Rental income from any rented property will be taxable. For any private individual paying tax in the 40-45% range and renting out a property, the tax rate is up to 45% of the rental income.
Another form of direct investment is buying a UK property by setting up a UK based limited company. The number of investors buying a UK property through such a company has grown significantly over the last few years. This has been mainly to do with changes in the assessment of tax on rental income generated by the property.
If the property is owned through a limited company, corporation tax was at 19% in 2020, a significant saving compared to the 45% for ownership by private individuals.
Of course, it’s best to carefully weigh up all the pros and cons of buying through a limited company compared with operating as a private individual. It’s also prudent to take professional advice as required.
Alternatively, investors looking to acquire UK property also have the choice of making indirect investmentsinto real estate.
The ways to do this may include may be via:
Buying shares in a property investment company shares is an alternative to direct property investment. Investors can invest in immovable property through buying shares, without actually owning the house(s) or other properties themselves. This type of investment needs careful research and planning to understand the company’s investment strategy and objectives.
Yet, investing in property funds, which may or may not be listed on the stock market, is a popular route for those investors who only have a relatively small amount to invest. This is because they can still benefit from rental income or increases in capital values, albeit in proportion to the value of the shares they hold.
Obviously, there is no complete ownership of property and the decisions when to buy or sell are made by someone else. Depending on the structure of the property fund (privately held or listed), shares may be easy or difficult to sell.
A Real Estate Investment Trust (REIT) is a stock exchange listed entity which usually owns real estate across specific or multiple property sectors. Investors in a REIT have the opportunity to own or part-own prime real estate and to benefit from dividend income and returns.
By purchasing company stock or investing through a mutual fund or ETF, those involved in the REIT get a share of the income produced through the investment.
REITs are tax-efficient, long-term investment vehicles for investors that are looking for a way to invest in real estate without having to purchase outright. Shares can be sold at any time as REITS are listed vehicles.
Shared ownership platforms
Over the last 4 or 5 years, co-investment platforms have become more popular.

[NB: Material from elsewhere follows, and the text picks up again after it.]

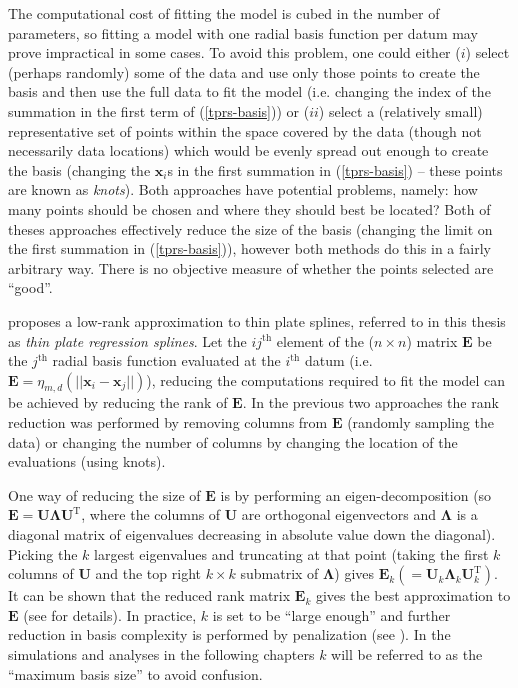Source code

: The computational cost of fitting the model is cubed in the number of parameters, so fitting a model with one radial basis function per datum may prove impractical in some cases. To avoid this problem, one could either ($i$) select (perhaps randomly) some of the data and use only those points to create the basis and then use the full data to fit the model (i.e. changing the index of the summation in the first term of (\ref{tprs-basis})) or ($ii$) select a (relatively small) representative set of points within the space covered by the data (though not necessarily data locations) which would be evenly spread out enough to create the basis (changing the $\mathbf{x}_i$s in the first summation in (\ref{tprs-basis}) -- these points are known as \textit{knots}). Both approaches have potential problems, namely: how many points should be chosen and where they should best be located? Both of theses approaches effectively reduce the size of the basis (changing the limit on the first summation in (\ref{tprs-basis})), however both methods do this in a fairly arbitrary way. There is no objective measure of whether the points selected are ``good''. 

 proposes a low-rank approximation to thin plate splines, referred to in this thesis as \textit{thin plate regression splines}. Let the $ij^\text{th}$ element of the ($n \times n$) matrix $\mathbf{E}$ be the $j^\text{th}$ radial basis function evaluated at the $i^\text{th}$ datum (i.e. $\mathbf{E} = \eta_{m,d}\left (\vert\vert\mathbf{x}_i - \mathbf{x}_j \vert\vert \right )$), reducing the computations required to fit the model can be achieved by reducing the rank of $\mathbf{E}$. In the previous two approaches the rank reduction was performed by removing columns from $\mathbf{E}$ (randomly sampling the data) or changing the number of columns by changing the location of the evaluations (using knots). 

One way of reducing the size of $\mathbf{E}$ is by performing an eigen-decomposition (so $\mathbf{E}=\mathbf{U}\mathbf{\Lambda}\mathbf{U}^\text{T}$, where the columns of $\mathbf{U}$ are orthogonal eigenvectors and $\mathbf{\Lambda}$ is a diagonal matrix of eigenvalues decreasing in absolute value down the diagonal). Picking the $k$ largest eigenvalues and truncating at that point (taking the first $k$ columns of $\mathbf{U}$ and the top right $k\times k$ submatrix of $\mathbf{\Lambda}$) gives $\mathbf{E}_k(=\mathbf{U}_k\mathbf{\Lambda}_k\mathbf{U}_k^\text{T})$. It can be shown that the reduced rank matrix $\mathbf{E}_k$ gives the best approximation to $\mathbf{E}$ (see \cite{wood2003} for details). In practice, $k$ is set to be ``large enough'' and further reduction in basis complexity is performed by penalization (see ). In the simulations and analyses in the following chapters $k$ will be referred to as the ``maximum basis size'' to avoid confusion.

Investors into such platforms have absolute control and transparency over which opportunities they would like to seek exposure to. They are able to decide to invest in the specific deals offered by the platform host and which best serve their interest or investment objectives. They may select may be by geography (London or, say, the north of UK), sector (residential or student accommodation) or nature of investment.
Investors into co-investment platforms are able to utilise the power of leverage more extensively whereas REITs are bound by regulations to relatively limited leverage flexibility. Skilled and experienced project sponsors are able to responsibly employ leverage to boost returns for investors into property co-investment platforms.
Whilst investors can decide when to sell, they don’t have ownership per se or control of the assets, leaving that to the hosts.
How you choose to invest in UK property really depends on your own objectives and long-term requirements but, in any event, it’s wise to work with an advisor who best knows your personal circumstances.